(SUPPLIED DATA Opens)

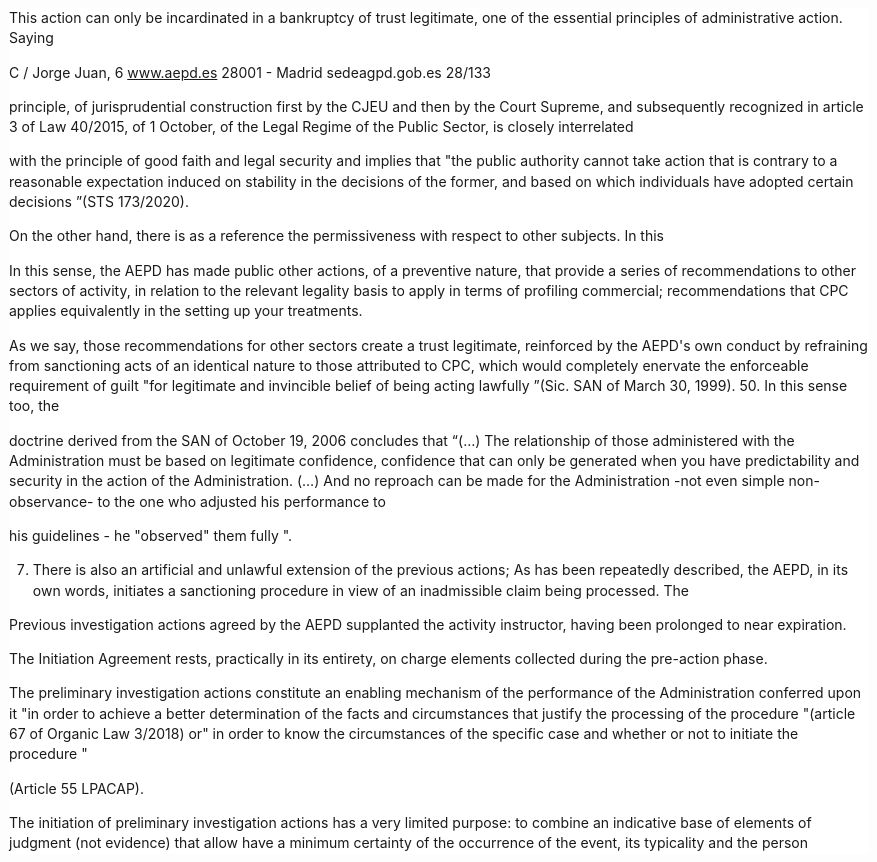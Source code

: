  This action can only be incardinated in a bankruptcy of trust
legitimate, one of the essential principles of administrative action. Saying

C / Jorge Juan, 6 www.aepd.es
28001 - Madrid sedeagpd.gob.es 28/133

principle, of jurisprudential construction first by the CJEU and then by the Court
Supreme, and subsequently recognized in article 3 of Law 40/2015, of 1
October, of the Legal Regime of the Public Sector, is closely interrelated

with the principle of good faith and legal security and implies that "the public authority
cannot take action that is contrary to a reasonable expectation
induced on stability in the decisions of the former, and based on which
individuals have adopted certain decisions ”(STS 173/2020).

On the other hand, there is as a reference the permissiveness with respect to other subjects. In this

In this sense, the AEPD has made public other actions, of a preventive nature, that
provide a series of recommendations to other sectors of activity, in relation to
the relevant legality basis to apply in terms of profiling
commercial; recommendations that CPC applies equivalently in the
setting up your treatments.

As we say, those recommendations for other sectors create a trust
legitimate, reinforced by the AEPD's own conduct by refraining from sanctioning
acts of an identical nature to those attributed to CPC, which would completely enervate the
enforceable requirement of guilt "for legitimate and invincible belief of being acting
lawfully ”(Sic. SAN of March 30, 1999). 50. In this sense too, the

doctrine derived from the SAN of October 19, 2006 concludes that “(…) The relationship
of those administered with the Administration must be based on legitimate confidence,
confidence that can only be generated when you have predictability and security in the
action of the Administration. (…) And no reproach can be made for the
Administration -not even simple non-observance- to the one who adjusted his performance to

his guidelines - he "observed" them fully ".

7. There is also an artificial and unlawful extension of the previous actions;
As has been repeatedly described, the AEPD, in its own words, initiates a
sanctioning procedure in view of an inadmissible claim being processed. The

Previous investigation actions agreed by the AEPD supplanted the activity
instructor, having been prolonged to near expiration.

The Initiation Agreement rests, practically in its entirety, on charge elements
collected during the pre-action phase.

The preliminary investigation actions constitute an enabling mechanism of the
performance of the Administration conferred upon it "in order to achieve a better
determination of the facts and circumstances that justify the processing of the
procedure "(article 67 of Organic Law 3/2018) or" in order to know the
circumstances of the specific case and whether or not to initiate the procedure "

(Article 55 LPACAP).

The initiation of preliminary investigation actions has a very limited purpose:
to combine an indicative base of elements of judgment (not evidence) that allow
have a minimum certainty of the occurrence of the event, its typicality and the person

(SUPPLIED DATA Closes)

§ REQUIRED WORK: Transcribe, from the records above, the first line and every line after it up to and including the line with "of those administered"; omit pictures.

§ SOLUTION TO THIS TASK:
Source code

:  This action can only be incardinated in a bankruptcy of trust
legitimate, one of the essential principles of administrative action. Saying

C / Jorge Juan, 6 www.aepd.es
28001 - Madrid sedeagpd.gob.es 28/133

principle, of jurisprudential construction first by the CJEU and then by the Court
Supreme, and subsequently recognized in article 3 of Law 40/2015, of 1
October, of the Legal Regime of the Public Sector, is closely interrelated

with the principle of good faith and legal security and implies that "the public authority
cannot take action that is contrary to a reasonable expectation
induced on stability in the decisions of the former, and based on which
individuals have adopted certain decisions ”(STS 173/2020).

On the other hand, there is as a reference the permissiveness with respect to other subjects. In this

In this sense, the AEPD has made public other actions, of a preventive nature, that
provide a series of recommendations to other sectors of activity, in relation to
the relevant legality basis to apply in terms of profiling
commercial; recommendations that CPC applies equivalently in the
setting up your treatments.

As we say, those recommendations for other sectors create a trust
legitimate, reinforced by the AEPD's own conduct by refraining from sanctioning
acts of an identical nature to those attributed to CPC, which would completely enervate the
enforceable requirement of guilt "for legitimate and invincible belief of being acting
lawfully ”(Sic. SAN of March 30, 1999). 50. In this sense too, the

doctrine derived from the SAN of October 19, 2006 concludes that “(…) The relationship
of those administered with the Administration must be based on legitimate confidence,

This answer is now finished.